そう、その逆、「うんざり」の理由は第8回 富士山の森 ジャズフェスタの記事をご覧ください。ずいぶん嫌味なこと書いていますが、あえて書いて良かったと思います。なぜなら、ちゃんとそこをクリアーしている大学生バンドがあったからです。そういう意味では(エセ)批評家としても安心させてもらいました。ありがとう。
いや、ウチの卒業生がメンバーの中に3人いるからとか、そういうひいき目ではないですよ。実際、この前の富士山の森にも来ていた方数人と話しましたが、みんな私と同じ感想でしたから。昭和音大いいねえ!と。客観的な感想です。というか、普通の感性ならみんなそう思いますよ。
まず、自分たちが音楽を心から楽しんでいるのが良かった。どこかのように頭でっかちに自己満足になっていない。楽しさ、幸福感を共有しようという姿勢こそ、音楽家の基本ですからね。後半ソロや指揮をなさった彼らの先生の一人トランペット奏者の小林正弘さんもステージでそうおっしゃってましたね。
細かい技術的なことで言えば、たとえば金管のアンサンブルが絶妙でした。しっかりした音程の弱音で美しい和音を奏でるところなど、ちょっと鳥肌モノでした。よく訓練されているなあと。リズム隊の安定感、一体感も良かったし、サックスの技術も文句なしでした。

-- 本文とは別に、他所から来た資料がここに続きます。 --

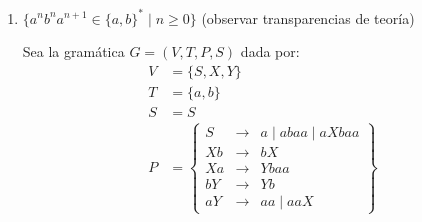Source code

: \begin{ejercicio}
\begin{enumerate}
        \item $\{a^nb^na^{n+1} \in \{a,b\}^\ast \mid n\geq 0\}$ (observar transparencias de teoría)
        
        Sea la gramática $G=\left(V,T,P,S\right)$ dada por:
        \begin{align*}
            V &= \{S, X, Y\} \\
            T &= \{a,b\} \\
            S &= S \\
            P &= \left\{
                \begin{array}{rcl}
                    S &\rightarrow & a\mid abaa\mid aXbaa\\
                    Xb & \rightarrow & bX\\
                    Xa & \rightarrow & Ybaa\\
                    bY & \rightarrow & Yb\\
                    aY & \rightarrow & aa\mid aaX
                \end{array}
            \right\}
        \end{align*}
    \end{enumerate}
\end{ejercicio}



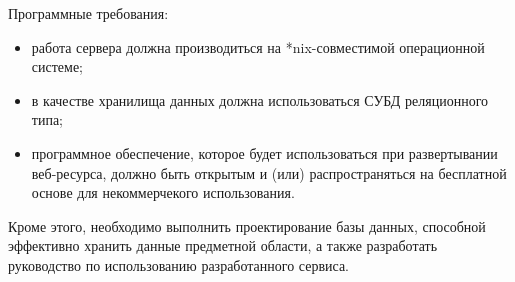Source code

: Программные требования:
\begin{itemize}
\item работа сервера должна производиться на *nix-совместимой 
  операционной системе;
\item в качестве хранилища данных должна использоваться 
  СУБД реляционного типа;
\item программное обеспечение, которое будет использоваться при 
  развертывании веб-ресурса, должно быть открытым и (или) распространяться 
  на бесплатной основе для некоммерчекого использования. 
\end{itemize}

Кроме этого, необходимо выполнить проектирование базы данных, 
способной эффективно хранить данные предметной области, а также
разработать руководство по использованию разработанного сервиса.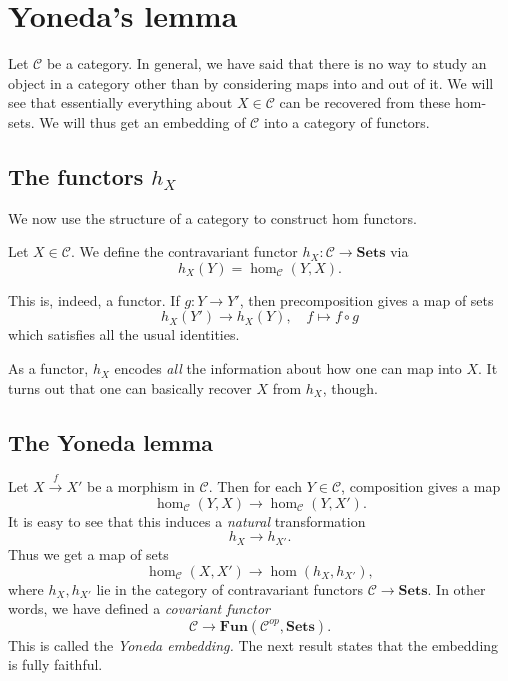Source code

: \section{Yoneda's lemma}


Let $\mathcal{C}$ be a category.
In general, we have said that there is no way to study an object in  a
category other than by considering maps into and out of it.
We will see that essentially everything about $X \in \mathcal{C}$ can be
recovered from these hom-sets.
We will thus get an embedding of $\mathcal{C}$ into a category of functors.

\subsection{The functors $h_X$}

We now use the structure of a category to construct hom functors.
\begin{definition}
Let $X \in \mathcal{C}$. We define the contravariant functor $h_X: \mathcal{C}
\to \mathbf{Sets}$ via
\[ h_X(Y) = \hom_{\mathcal{C}}(Y, X).  \]
\end{definition}

This is, indeed, a functor. If $g: Y \to Y'$, then precomposition gives a map
of sets
\[ h_X(Y') \to h_X(Y),  \quad f \mapsto f \circ g \]
which satisfies all the usual identities.

As a functor, $h_X$ encodes \emph{all} the information about
how one can map into $X$.
It turns out that one can basically recover $X$ from $h_X$, though.

\subsection{The Yoneda lemma}

Let $X \stackrel{f}{\to} X'$ be a morphism in $\mathcal{C}$.
Then for each $Y \in \mathcal{C}$, composition gives a map
\[ \hom_{\mathcal{C}}(Y, X) \to \hom_{\mathcal{C}}(Y, X').  \]
It is easy to see that this induces a \emph{natural} transformation
\[ h_{X} \to h_{X'}.  \]
Thus we get a map of sets
\[ \hom_{\mathcal{C}}(X, X') \to \hom(h_X, h_{X'}),  \]
where $h_X, h_{X'}$ lie in the category of contravariant functors $\mathcal{C}
\to \mathbf{Sets}$.
In other words, we have defined a \emph{covariant functor}
\[ \mathcal{C} \to \mathbf{Fun}(\mathcal{C}^{op}, \mathbf{Sets}).  \]
This is called the \emph{Yoneda embedding.} The next result states that the
embedding is fully faithful.

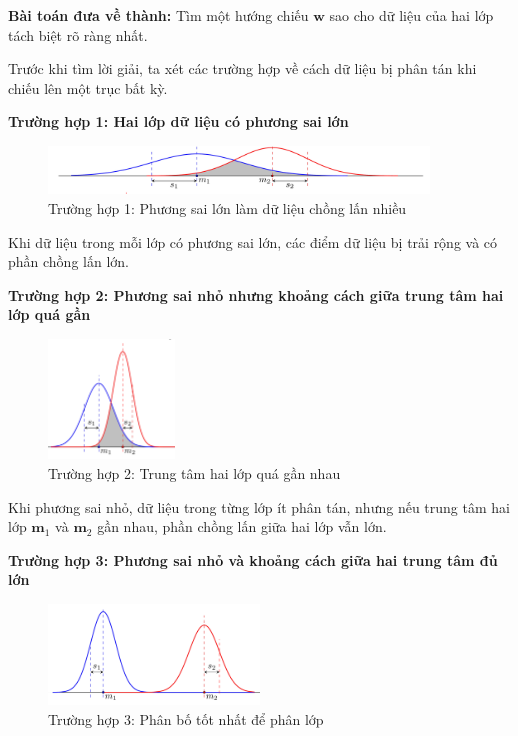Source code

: \textbf{Bài toán đưa về thành:} Tìm một hướng chiếu \( \mathbf{w} \) sao cho dữ liệu của hai lớp tách biệt rõ ràng nhất.

Trước khi tìm lời giải, ta xét các trường hợp về cách dữ liệu bị phân tán khi chiếu lên một trục bất kỳ.  

\hspace{1cm}\textbf{Trường hợp 1: Hai lớp dữ liệu có phương sai lớn}  

\begin{figure}[htbp]
    \centering
    \includegraphics[width=0.9\textwidth]{assets/2_1_1a.png}
    \caption{Trường hợp 1: Phương sai lớn làm dữ liệu chồng lấn nhiều}
    \label{fig:case1}
\end{figure}

\hspace{1cm}Khi dữ liệu trong mỗi lớp có phương sai lớn, các điểm dữ liệu bị trải rộng và có phần chồng lấn lớn.  

\hspace{1cm}\textbf{Trường hợp 2: Phương sai nhỏ nhưng khoảng cách giữa trung tâm hai lớp quá gần}  

\begin{figure}[htbp]
    \centering
    \includegraphics[width=0.3\textwidth]{assets/2_1_1b.png}
    \caption{Trường hợp 2: Trung tâm hai lớp quá gần nhau}
    \label{fig:case2}
\end{figure}

\hspace{1cm}Khi phương sai nhỏ, dữ liệu trong từng lớp ít phân tán, nhưng nếu trung tâm hai lớp \( \mathbf{m}_1 \) và \( \mathbf{m}_2 \) gần nhau, phần chồng lấn giữa hai lớp vẫn lớn.  

\hspace{1cm}\textbf{Trường hợp 3: Phương sai nhỏ và khoảng cách giữa hai trung tâm đủ lớn}  

\begin{figure}[htbp]
    \centering
    \includegraphics[width=0.5\textwidth]{assets/2_1_1c.png}
    \caption{Trường hợp 3: Phân bố tốt nhất để phân lớp}
    \label{fig:case3}
\end{figure}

それにしても、トロンボーンの先生、片岡雄三さんの演奏はすごかったなあ…。トロンボーンってすごい楽器だなあと再確認しました。いや、楽器というより、ホンモノのミュージシャンの表現の広大さというか、なんか「自然」なんですよね。不自然と自然の自然ではなくて、富士山とか湖とかの「自然」。風景が目に浮かぶというやつです。
それから、ボーカルの先生、Minako"Mooki"Obataさんをフィーチャーしたチック・コリアの「Spain」が良かった!かっこよすぎ。アレンジも見事。
先生たちの「自然」的な演奏を目の当たりにし、それにインスパイアされて「自然」を開拓していく感じの学生たちの音、という幸福な関係も良かったなあ。師弟とはこうあるべきだなあと、教育者のはしくれとして感じました。一緒にやってみせて伝える…これが理想ですね。
ということで、まだまだ活動を始めたばかりの彼らですが、やや硬直化した感のある大学生ビッグバンド、大学生ジャスの世界に大きな衝撃を与えることでしょう。
そして、彼らの中から、日本のジャズ界、あるいは世界のジャズ界にムーブメントを起こしていく人材が生まれるのかもしれません。期待しています。
中高生にとってもとても良い刺激となったに違いありません。先輩たちの成長した姿にも触れられましたしね。先輩後輩、師弟…こうしてつながっていくのも音楽の素晴らしさです。